## WHAT YOU SHOULD DO
Apart from the images, the records below need to be copied exactly.

## RECORDS FOR THE EXERCISE
--- START ---
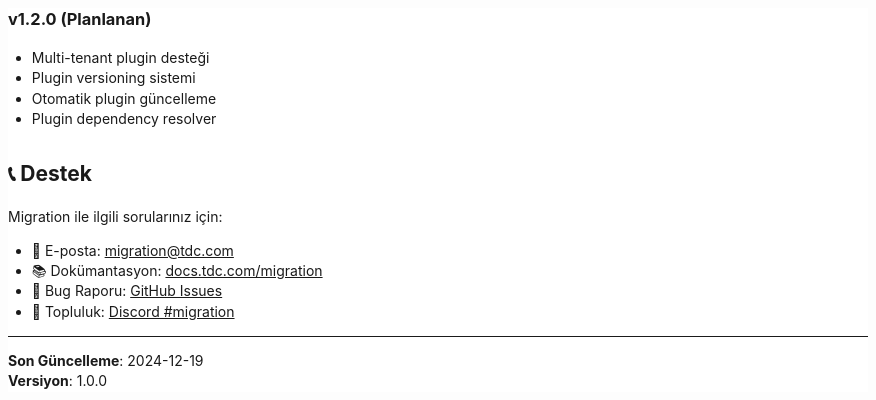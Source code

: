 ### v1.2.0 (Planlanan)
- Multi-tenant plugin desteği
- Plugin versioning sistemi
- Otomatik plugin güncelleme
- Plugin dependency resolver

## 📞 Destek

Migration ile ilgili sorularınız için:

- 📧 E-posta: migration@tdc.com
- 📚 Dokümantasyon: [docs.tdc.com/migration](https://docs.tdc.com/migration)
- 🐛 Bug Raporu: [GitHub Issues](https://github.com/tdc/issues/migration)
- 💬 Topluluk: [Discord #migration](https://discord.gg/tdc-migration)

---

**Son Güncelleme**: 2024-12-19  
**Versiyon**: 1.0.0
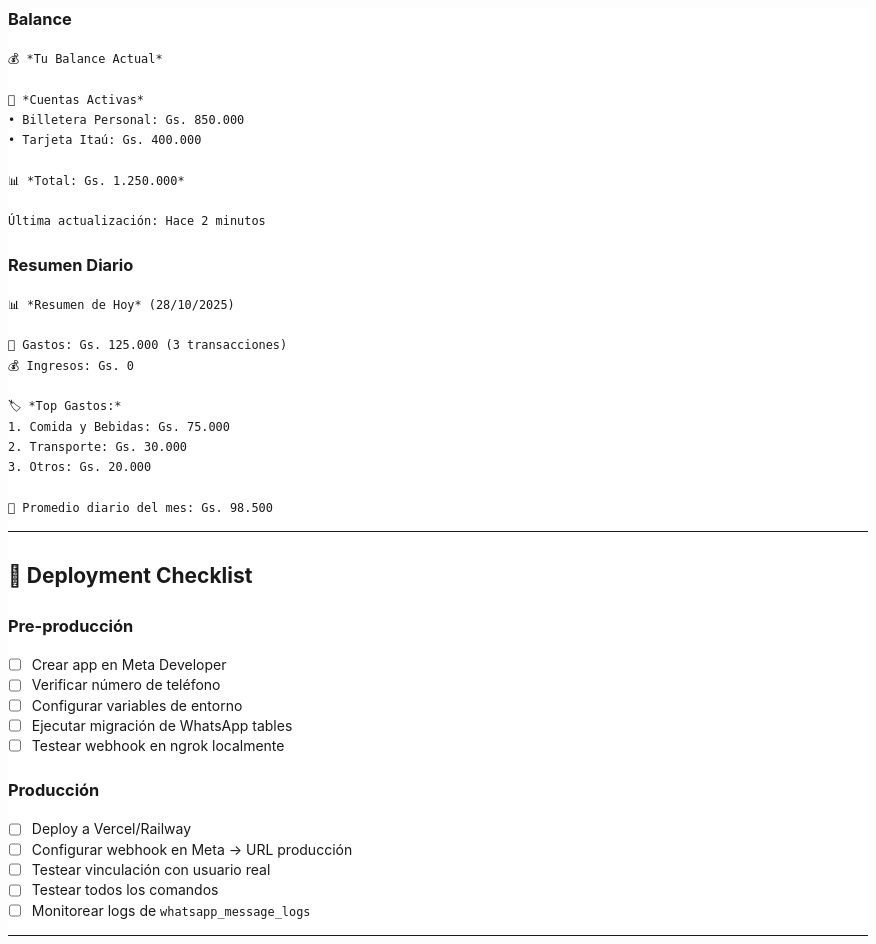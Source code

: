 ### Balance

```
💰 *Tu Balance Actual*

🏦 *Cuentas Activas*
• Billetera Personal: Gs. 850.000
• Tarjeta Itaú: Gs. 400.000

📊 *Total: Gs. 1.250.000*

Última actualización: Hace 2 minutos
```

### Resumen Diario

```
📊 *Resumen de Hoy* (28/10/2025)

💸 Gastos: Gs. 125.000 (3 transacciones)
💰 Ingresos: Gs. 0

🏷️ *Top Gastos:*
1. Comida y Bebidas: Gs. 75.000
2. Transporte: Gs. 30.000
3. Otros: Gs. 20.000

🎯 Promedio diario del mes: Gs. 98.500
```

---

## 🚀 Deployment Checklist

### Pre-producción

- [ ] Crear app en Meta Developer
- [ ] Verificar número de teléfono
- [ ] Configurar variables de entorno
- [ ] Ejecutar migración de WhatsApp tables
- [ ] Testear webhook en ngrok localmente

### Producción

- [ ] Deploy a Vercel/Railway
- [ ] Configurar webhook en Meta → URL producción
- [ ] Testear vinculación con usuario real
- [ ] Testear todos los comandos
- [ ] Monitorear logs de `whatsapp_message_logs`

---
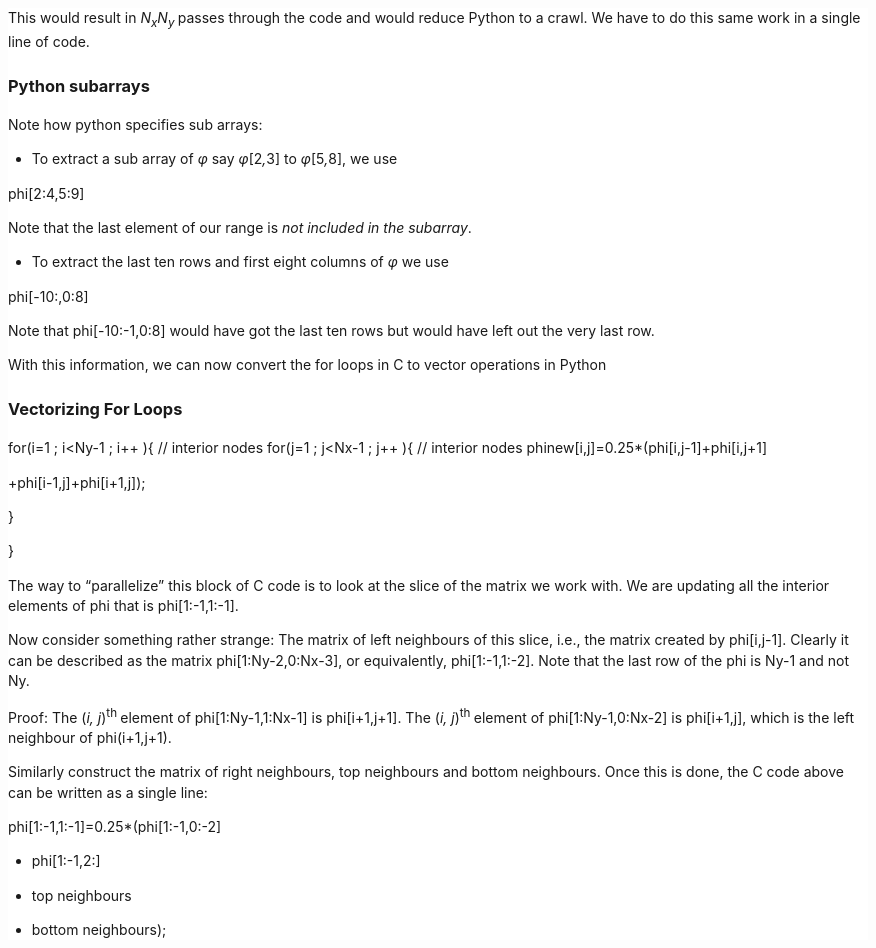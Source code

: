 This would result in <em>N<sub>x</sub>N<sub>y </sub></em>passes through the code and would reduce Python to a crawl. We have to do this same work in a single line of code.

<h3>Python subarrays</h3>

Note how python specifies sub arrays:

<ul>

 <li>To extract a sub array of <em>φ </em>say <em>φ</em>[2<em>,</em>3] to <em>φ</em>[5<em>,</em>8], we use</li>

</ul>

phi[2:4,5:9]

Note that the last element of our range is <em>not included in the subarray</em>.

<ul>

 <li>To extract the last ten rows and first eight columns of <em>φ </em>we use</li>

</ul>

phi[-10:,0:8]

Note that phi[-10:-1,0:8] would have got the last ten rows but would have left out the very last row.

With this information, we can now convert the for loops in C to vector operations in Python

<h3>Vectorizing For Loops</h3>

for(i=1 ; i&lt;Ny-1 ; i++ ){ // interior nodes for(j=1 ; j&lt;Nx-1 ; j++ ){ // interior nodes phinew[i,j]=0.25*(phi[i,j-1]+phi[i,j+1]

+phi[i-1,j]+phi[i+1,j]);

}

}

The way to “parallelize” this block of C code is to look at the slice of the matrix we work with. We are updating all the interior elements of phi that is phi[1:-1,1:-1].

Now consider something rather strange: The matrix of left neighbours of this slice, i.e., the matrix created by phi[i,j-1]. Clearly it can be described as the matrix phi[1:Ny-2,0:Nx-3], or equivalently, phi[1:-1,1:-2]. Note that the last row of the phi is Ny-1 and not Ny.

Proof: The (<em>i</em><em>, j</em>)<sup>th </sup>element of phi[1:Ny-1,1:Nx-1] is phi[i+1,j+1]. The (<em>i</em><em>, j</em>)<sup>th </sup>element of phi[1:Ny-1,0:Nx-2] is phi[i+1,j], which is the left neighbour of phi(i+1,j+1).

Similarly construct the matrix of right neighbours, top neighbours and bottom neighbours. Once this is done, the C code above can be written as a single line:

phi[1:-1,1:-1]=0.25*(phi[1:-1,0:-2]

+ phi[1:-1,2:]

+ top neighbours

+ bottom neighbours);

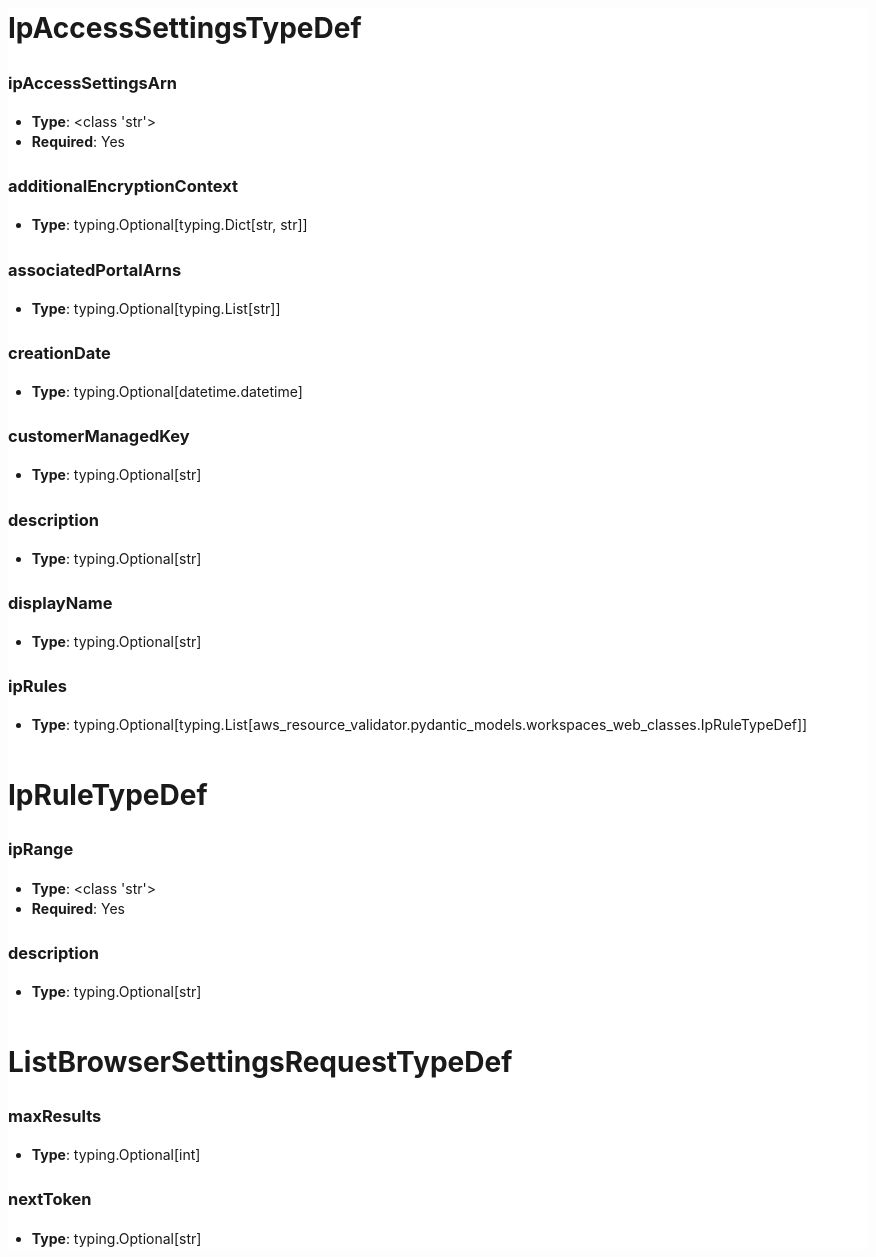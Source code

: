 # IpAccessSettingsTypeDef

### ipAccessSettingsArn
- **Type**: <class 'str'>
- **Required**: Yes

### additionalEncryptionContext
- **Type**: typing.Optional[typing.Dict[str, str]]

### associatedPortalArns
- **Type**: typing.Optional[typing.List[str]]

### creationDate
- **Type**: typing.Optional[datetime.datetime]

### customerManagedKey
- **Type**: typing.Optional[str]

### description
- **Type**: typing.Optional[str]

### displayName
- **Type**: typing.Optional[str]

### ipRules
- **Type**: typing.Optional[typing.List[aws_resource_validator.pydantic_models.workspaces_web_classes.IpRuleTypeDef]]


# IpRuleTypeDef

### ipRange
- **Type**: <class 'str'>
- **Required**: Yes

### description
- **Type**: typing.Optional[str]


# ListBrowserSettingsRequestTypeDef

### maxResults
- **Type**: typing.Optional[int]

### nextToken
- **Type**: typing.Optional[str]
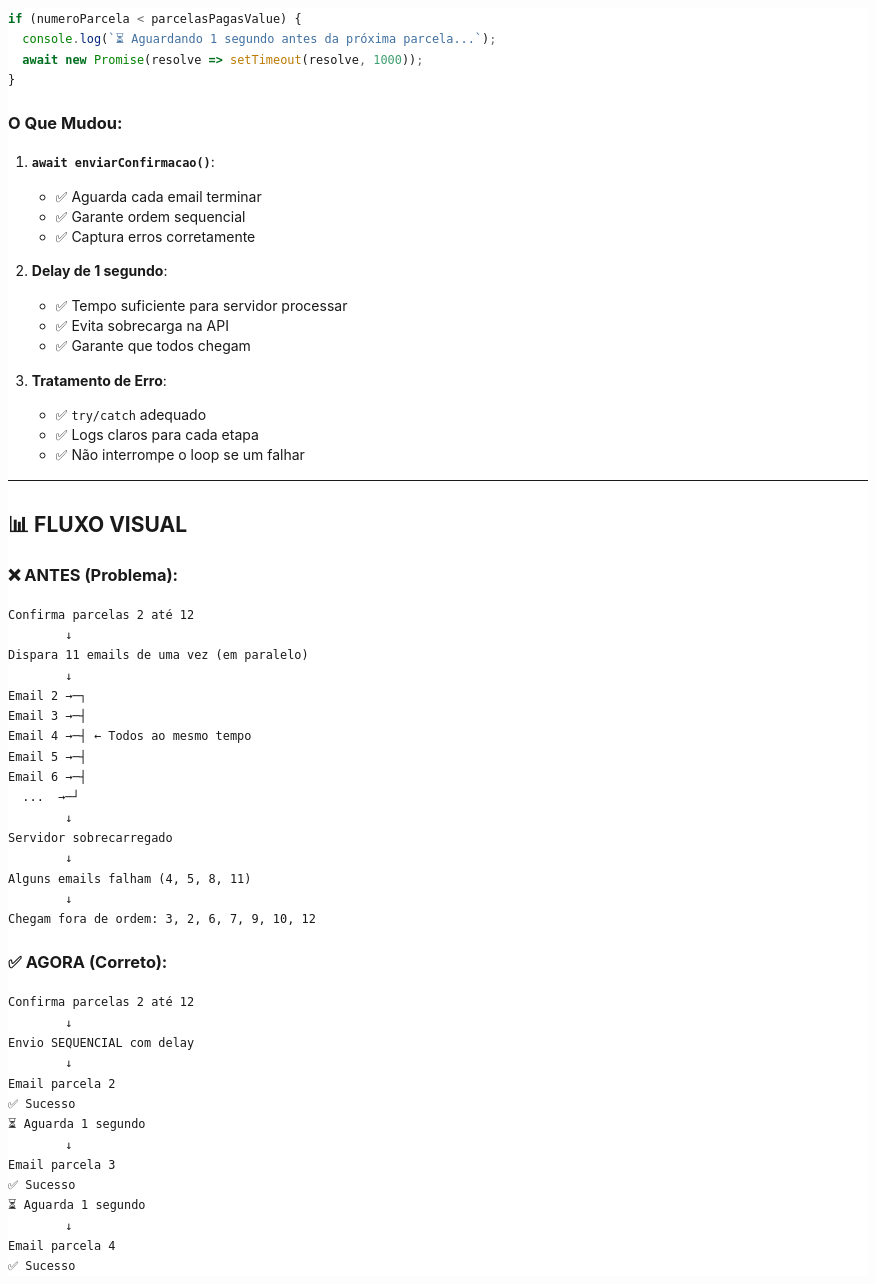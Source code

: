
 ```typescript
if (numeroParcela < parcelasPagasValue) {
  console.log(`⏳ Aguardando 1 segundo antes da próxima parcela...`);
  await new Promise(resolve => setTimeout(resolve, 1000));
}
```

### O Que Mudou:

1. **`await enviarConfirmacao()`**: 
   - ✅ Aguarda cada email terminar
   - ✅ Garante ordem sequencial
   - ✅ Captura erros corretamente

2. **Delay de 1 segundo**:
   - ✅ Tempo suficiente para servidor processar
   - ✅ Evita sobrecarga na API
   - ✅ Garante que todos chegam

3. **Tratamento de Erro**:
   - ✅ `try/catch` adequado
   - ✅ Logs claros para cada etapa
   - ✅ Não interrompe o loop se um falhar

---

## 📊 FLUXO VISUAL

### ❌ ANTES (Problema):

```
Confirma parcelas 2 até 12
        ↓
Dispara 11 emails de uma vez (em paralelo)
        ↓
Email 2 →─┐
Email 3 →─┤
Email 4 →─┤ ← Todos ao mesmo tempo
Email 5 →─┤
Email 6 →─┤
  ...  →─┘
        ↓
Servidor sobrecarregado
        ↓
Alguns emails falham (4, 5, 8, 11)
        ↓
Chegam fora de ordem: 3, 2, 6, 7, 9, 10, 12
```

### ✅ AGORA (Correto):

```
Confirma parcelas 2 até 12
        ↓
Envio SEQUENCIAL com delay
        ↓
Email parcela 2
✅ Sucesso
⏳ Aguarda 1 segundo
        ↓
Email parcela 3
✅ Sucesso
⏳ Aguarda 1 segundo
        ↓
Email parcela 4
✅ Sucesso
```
--- END ---
## WRITTEN REPLY
Source code

: ### v1.2.0 (Planlanan)
- Multi-tenant plugin desteği
- Plugin versioning sistemi
- Otomatik plugin güncelleme
- Plugin dependency resolver

## 📞 Destek

Migration ile ilgili sorularınız için:

- 📧 E-posta: migration@tdc.com
- 📚 Dokümantasyon: [docs.tdc.com/migration](https://docs.tdc.com/migration)
- 🐛 Bug Raporu: [GitHub Issues](https://github.com/tdc/issues/migration)
- 💬 Topluluk: [Discord #migration](https://discord.gg/tdc-migration)

---

**Son Güncelleme**: 2024-12-19  
**Versiyon**: 1.0.0
Source code

: ### Balance

```
💰 *Tu Balance Actual*

🏦 *Cuentas Activas*
• Billetera Personal: Gs. 850.000
• Tarjeta Itaú: Gs. 400.000

📊 *Total: Gs. 1.250.000*

Última actualización: Hace 2 minutos
```

### Resumen Diario

```
📊 *Resumen de Hoy* (28/10/2025)

💸 Gastos: Gs. 125.000 (3 transacciones)
💰 Ingresos: Gs. 0

🏷️ *Top Gastos:*
1. Comida y Bebidas: Gs. 75.000
2. Transporte: Gs. 30.000
3. Otros: Gs. 20.000

🎯 Promedio diario del mes: Gs. 98.500
```

---

## 🚀 Deployment Checklist

### Pre-producción

- [ ] Crear app en Meta Developer
- [ ] Verificar número de teléfono
- [ ] Configurar variables de entorno
- [ ] Ejecutar migración de WhatsApp tables
- [ ] Testear webhook en ngrok localmente

### Producción

- [ ] Deploy a Vercel/Railway
- [ ] Configurar webhook en Meta → URL producción
- [ ] Testear vinculación con usuario real
- [ ] Testear todos los comandos
- [ ] Monitorear logs de `whatsapp_message_logs`

---
Source code

: This would result in <em>N<sub>x</sub>N<sub>y </sub></em>passes through the code and would reduce Python to a crawl. We have to do this same work in a single line of code.

<h3>Python subarrays</h3>

Note how python specifies sub arrays:

<ul>

 <li>To extract a sub array of <em>φ </em>say <em>φ</em>[2<em>,</em>3] to <em>φ</em>[5<em>,</em>8], we use</li>

</ul>

phi[2:4,5:9]

Note that the last element of our range is <em>not included in the subarray</em>.

<ul>

 <li>To extract the last ten rows and first eight columns of <em>φ </em>we use</li>

</ul>

phi[-10:,0:8]

Note that phi[-10:-1,0:8] would have got the last ten rows but would have left out the very last row.

With this information, we can now convert the for loops in C to vector operations in Python

<h3>Vectorizing For Loops</h3>

for(i=1 ; i&lt;Ny-1 ; i++ ){ // interior nodes for(j=1 ; j&lt;Nx-1 ; j++ ){ // interior nodes phinew[i,j]=0.25*(phi[i,j-1]+phi[i,j+1]

+phi[i-1,j]+phi[i+1,j]);

}

}

The way to “parallelize” this block of C code is to look at the slice of the matrix we work with. We are updating all the interior elements of phi that is phi[1:-1,1:-1].

Now consider something rather strange: The matrix of left neighbours of this slice, i.e., the matrix created by phi[i,j-1]. Clearly it can be described as the matrix phi[1:Ny-2,0:Nx-3], or equivalently, phi[1:-1,1:-2]. Note that the last row of the phi is Ny-1 and not Ny.

Proof: The (<em>i</em><em>, j</em>)<sup>th </sup>element of phi[1:Ny-1,1:Nx-1] is phi[i+1,j+1]. The (<em>i</em><em>, j</em>)<sup>th </sup>element of phi[1:Ny-1,0:Nx-2] is phi[i+1,j], which is the left neighbour of phi(i+1,j+1).

Similarly construct the matrix of right neighbours, top neighbours and bottom neighbours. Once this is done, the C code above can be written as a single line:

phi[1:-1,1:-1]=0.25*(phi[1:-1,0:-2]

+ phi[1:-1,2:]

+ top neighbours

+ bottom neighbours);

Source code

: # IpAccessSettingsTypeDef

### ipAccessSettingsArn
- **Type**: <class 'str'>
- **Required**: Yes

### additionalEncryptionContext
- **Type**: typing.Optional[typing.Dict[str, str]]

### associatedPortalArns
- **Type**: typing.Optional[typing.List[str]]

### creationDate
- **Type**: typing.Optional[datetime.datetime]

### customerManagedKey
- **Type**: typing.Optional[str]

### description
- **Type**: typing.Optional[str]

### displayName
- **Type**: typing.Optional[str]

### ipRules
- **Type**: typing.Optional[typing.List[aws_resource_validator.pydantic_models.workspaces_web_classes.IpRuleTypeDef]]


# IpRuleTypeDef

### ipRange
- **Type**: <class 'str'>
- **Required**: Yes

### description
- **Type**: typing.Optional[str]


# ListBrowserSettingsRequestTypeDef

### maxResults
- **Type**: typing.Optional[int]

### nextToken
- **Type**: typing.Optional[str]
Source code

:
 ```typescript
if (numeroParcela < parcelasPagasValue) {
  console.log(`⏳ Aguardando 1 segundo antes da próxima parcela...`);
  await new Promise(resolve => setTimeout(resolve, 1000));
}
```

### O Que Mudou:

1. **`await enviarConfirmacao()`**: 
   - ✅ Aguarda cada email terminar
   - ✅ Garante ordem sequencial
   - ✅ Captura erros corretamente

2. **Delay de 1 segundo**:
   - ✅ Tempo suficiente para servidor processar
   - ✅ Evita sobrecarga na API
   - ✅ Garante que todos chegam

3. **Tratamento de Erro**:
   - ✅ `try/catch` adequado
   - ✅ Logs claros para cada etapa
   - ✅ Não interrompe o loop se um falhar

---

## 📊 FLUXO VISUAL

### ❌ ANTES (Problema):

```
Confirma parcelas 2 até 12
        ↓
Dispara 11 emails de uma vez (em paralelo)
        ↓
Email 2 →─┐
Email 3 →─┤
Email 4 →─┤ ← Todos ao mesmo tempo
Email 5 →─┤
Email 6 →─┤
  ...  →─┘
        ↓
Servidor sobrecarregado
        ↓
Alguns emails falham (4, 5, 8, 11)
        ↓
Chegam fora de ordem: 3, 2, 6, 7, 9, 10, 12
```

### ✅ AGORA (Correto):

```
Confirma parcelas 2 até 12
        ↓
Envio SEQUENCIAL com delay
        ↓
Email parcela 2
✅ Sucesso
⏳ Aguarda 1 segundo
        ↓
Email parcela 3
✅ Sucesso
⏳ Aguarda 1 segundo
        ↓
Email parcela 4
✅ Sucesso
```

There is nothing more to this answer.